Task input: Begin

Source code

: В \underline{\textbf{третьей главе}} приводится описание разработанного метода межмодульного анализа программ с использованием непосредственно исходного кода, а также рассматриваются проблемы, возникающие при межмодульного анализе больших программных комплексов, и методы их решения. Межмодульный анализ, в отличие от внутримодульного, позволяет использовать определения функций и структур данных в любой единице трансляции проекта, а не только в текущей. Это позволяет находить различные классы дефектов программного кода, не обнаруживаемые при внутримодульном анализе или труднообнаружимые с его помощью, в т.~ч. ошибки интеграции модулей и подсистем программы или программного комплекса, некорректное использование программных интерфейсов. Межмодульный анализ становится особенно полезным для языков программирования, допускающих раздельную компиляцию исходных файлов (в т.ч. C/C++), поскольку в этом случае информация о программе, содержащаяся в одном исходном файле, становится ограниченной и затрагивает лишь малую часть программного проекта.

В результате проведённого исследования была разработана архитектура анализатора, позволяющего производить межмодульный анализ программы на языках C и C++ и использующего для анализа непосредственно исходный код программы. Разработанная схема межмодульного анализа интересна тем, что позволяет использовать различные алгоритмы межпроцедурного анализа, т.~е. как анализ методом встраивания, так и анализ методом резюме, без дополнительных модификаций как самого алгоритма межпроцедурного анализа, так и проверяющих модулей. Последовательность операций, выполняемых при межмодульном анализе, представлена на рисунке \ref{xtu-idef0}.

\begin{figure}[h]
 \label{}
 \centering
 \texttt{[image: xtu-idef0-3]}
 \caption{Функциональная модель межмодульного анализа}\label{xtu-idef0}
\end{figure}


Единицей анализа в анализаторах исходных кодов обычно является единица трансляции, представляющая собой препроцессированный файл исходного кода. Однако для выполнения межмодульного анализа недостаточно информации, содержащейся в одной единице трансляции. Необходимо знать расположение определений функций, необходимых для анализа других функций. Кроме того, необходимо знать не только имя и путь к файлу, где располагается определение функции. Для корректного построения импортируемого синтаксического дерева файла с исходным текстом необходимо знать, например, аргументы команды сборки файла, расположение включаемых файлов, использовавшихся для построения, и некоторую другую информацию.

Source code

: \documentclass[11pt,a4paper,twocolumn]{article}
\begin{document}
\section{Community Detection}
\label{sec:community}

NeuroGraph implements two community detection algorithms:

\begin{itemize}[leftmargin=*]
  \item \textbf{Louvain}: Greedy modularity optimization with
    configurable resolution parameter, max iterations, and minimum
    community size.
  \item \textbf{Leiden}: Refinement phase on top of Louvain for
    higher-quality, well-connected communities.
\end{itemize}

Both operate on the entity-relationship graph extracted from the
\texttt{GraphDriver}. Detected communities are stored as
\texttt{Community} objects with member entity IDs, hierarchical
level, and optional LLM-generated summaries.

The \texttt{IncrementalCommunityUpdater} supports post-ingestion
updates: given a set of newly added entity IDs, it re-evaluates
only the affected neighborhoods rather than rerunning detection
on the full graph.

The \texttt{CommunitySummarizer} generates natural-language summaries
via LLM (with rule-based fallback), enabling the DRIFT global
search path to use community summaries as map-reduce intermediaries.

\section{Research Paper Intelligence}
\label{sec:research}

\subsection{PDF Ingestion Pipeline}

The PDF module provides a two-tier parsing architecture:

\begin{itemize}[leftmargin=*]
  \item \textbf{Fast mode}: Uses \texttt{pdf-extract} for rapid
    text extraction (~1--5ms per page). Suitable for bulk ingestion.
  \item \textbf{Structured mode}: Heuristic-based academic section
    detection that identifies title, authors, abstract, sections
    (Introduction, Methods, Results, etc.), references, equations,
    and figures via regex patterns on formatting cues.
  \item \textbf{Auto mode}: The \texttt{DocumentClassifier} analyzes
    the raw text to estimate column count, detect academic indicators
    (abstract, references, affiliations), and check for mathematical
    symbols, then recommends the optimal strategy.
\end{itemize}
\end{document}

Task input: End
Task input: Begin

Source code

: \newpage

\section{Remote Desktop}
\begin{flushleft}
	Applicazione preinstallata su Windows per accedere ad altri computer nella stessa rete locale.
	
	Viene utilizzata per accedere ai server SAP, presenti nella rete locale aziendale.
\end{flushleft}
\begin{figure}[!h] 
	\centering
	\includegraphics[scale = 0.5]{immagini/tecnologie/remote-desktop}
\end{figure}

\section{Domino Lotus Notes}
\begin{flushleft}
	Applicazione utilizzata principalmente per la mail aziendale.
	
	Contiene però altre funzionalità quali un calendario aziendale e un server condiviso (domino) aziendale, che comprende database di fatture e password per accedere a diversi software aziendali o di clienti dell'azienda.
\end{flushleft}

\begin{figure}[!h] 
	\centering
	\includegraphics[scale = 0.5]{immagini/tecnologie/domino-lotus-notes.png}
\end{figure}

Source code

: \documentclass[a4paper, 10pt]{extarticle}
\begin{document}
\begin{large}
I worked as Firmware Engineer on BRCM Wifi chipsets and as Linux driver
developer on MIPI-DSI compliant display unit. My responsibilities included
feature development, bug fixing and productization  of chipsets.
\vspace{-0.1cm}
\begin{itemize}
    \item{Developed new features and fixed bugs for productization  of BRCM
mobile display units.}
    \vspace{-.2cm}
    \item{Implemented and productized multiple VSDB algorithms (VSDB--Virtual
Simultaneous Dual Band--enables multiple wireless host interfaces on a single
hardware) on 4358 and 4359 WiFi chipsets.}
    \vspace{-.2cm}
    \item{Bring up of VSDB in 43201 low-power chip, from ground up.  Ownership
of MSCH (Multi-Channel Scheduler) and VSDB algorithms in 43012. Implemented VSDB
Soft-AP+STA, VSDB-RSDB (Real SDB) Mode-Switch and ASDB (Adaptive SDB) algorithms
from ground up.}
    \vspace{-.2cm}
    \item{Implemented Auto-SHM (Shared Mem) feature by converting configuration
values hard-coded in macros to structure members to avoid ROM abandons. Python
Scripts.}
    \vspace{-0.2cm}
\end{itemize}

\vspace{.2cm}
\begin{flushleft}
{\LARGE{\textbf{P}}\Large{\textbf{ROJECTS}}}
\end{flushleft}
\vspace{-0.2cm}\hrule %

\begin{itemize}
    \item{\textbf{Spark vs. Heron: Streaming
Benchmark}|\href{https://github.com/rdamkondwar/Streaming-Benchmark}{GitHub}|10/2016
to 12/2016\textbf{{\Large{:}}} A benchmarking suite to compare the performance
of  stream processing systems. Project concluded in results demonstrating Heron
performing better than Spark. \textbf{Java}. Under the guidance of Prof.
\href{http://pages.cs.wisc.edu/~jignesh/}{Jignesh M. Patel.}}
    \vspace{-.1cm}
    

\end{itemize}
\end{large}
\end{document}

Task input: End

All lines in the entries above that include "Louvain" should be found and copied.

* Answer space:
  \item \textbf{Louvain}: Greedy modularity optimization with
  \item \textbf{Leiden}: Refinement phase on top of Louvain for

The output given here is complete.